In addition, I believe instructors’ overconfidence in their grading abilities constitutes another form of implicit bias that hampers their ability to assign grades fairly. Keeping the process opaque and not sharing grading criteria with the students emphasizes the unequal power between students and instructors, and is another source of student cynicism about the educational process.

What steps might instructors take?

First, grade all assessments blindly. This means making sure there is no identifying information available while grading the assignment. You can do this by having students turn in blue books with the cover page turned back, by having identification numbers instead of names, by having students fold over the top of the page on which the name is written, and so forth.

Second, prepare an answer key beforehand for all answers. Some instructors call this a “rubric.” The answer key should not be simply bullet points, but rather a fully written out answer, of the kind you would expect to earn full credit on the question. You could also have a list of characteristics or features you’d expect in the question, but the sample answer – – which should be posted or handed out to the students – – should be complete and in prose form.

Preparing the answer ahead of time lets the instructor know that a question can, in fact, be graded. In addition, it prevents “bracket creep” in which an implicit and unwritten template for an answer subtly changes as the instructor reads through the answers and subtly changes the criteria for a grade. If you aren’t certain as to whether your template is too tough, you should read a sample of the answers ahead of time, before grading them, and revise your template if necessary. The rubric should not be changed, once grading is underway.

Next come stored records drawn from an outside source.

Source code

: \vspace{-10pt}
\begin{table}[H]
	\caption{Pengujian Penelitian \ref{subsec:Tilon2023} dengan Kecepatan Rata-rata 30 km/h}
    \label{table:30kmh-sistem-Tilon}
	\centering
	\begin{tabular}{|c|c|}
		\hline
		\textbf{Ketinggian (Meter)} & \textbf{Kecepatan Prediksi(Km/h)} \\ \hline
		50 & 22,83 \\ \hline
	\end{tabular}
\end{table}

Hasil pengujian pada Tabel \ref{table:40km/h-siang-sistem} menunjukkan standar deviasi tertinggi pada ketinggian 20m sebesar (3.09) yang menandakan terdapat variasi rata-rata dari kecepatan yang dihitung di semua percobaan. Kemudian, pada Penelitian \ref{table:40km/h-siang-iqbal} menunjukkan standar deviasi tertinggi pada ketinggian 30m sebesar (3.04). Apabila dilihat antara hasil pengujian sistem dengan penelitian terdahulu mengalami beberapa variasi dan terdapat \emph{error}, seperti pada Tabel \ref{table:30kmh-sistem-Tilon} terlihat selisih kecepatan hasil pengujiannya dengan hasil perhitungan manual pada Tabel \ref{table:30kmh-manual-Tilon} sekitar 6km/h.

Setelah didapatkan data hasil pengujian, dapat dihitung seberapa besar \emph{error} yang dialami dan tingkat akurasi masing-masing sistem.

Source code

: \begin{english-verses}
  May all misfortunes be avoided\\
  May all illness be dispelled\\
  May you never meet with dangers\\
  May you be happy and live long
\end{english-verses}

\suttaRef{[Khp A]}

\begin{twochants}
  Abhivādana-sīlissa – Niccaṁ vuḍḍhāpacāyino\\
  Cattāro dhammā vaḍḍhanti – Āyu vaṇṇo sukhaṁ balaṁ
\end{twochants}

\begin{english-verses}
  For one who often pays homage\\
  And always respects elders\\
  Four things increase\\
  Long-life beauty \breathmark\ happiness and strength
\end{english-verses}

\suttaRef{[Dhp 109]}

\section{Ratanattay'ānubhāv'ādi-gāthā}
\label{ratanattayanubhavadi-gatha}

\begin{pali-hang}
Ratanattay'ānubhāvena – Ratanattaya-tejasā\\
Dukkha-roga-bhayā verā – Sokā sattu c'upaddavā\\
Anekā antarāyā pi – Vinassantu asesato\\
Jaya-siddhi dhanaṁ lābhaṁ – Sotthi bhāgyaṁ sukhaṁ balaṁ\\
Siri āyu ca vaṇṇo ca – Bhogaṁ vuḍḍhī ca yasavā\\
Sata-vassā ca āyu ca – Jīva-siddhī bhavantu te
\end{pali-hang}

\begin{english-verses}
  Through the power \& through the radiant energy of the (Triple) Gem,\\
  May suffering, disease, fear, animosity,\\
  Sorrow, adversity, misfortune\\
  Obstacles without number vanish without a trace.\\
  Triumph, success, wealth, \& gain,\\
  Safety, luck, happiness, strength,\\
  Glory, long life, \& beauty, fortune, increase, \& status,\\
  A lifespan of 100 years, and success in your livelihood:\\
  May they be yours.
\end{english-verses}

Third, write out the comments necessary to justify your mark. Don’t just write a simple one or two-word phrase, such as “good job,” or “not complete.” Write enough information next to the answers so that you can explain to students, when they come to you for advice, why you gave that particular mark.

Fourth, grade all of one question before beginning to grade the next question. For example, if your exam consists of four essay questions, you would grade all of question one first, going through all the exams, and then shuffle the exams and grade all of question two. And so on throughout the four questions, in order. This ensures that you are using the same standard throughout your grading and that your grading is not influenced by marks that you have given for previous answers.

You must ensure that a student’ s grade on a previous question is not visible to you. Otherwise, that grade is likely influence the grade you give the current question. Turn over the previous page so that you cannot see it.

Firth, take breaks while grading, and do not attempt to binge on finishing the grading in one sitting. Mistakes are much more likely if you continue grading to the point of exhaustion!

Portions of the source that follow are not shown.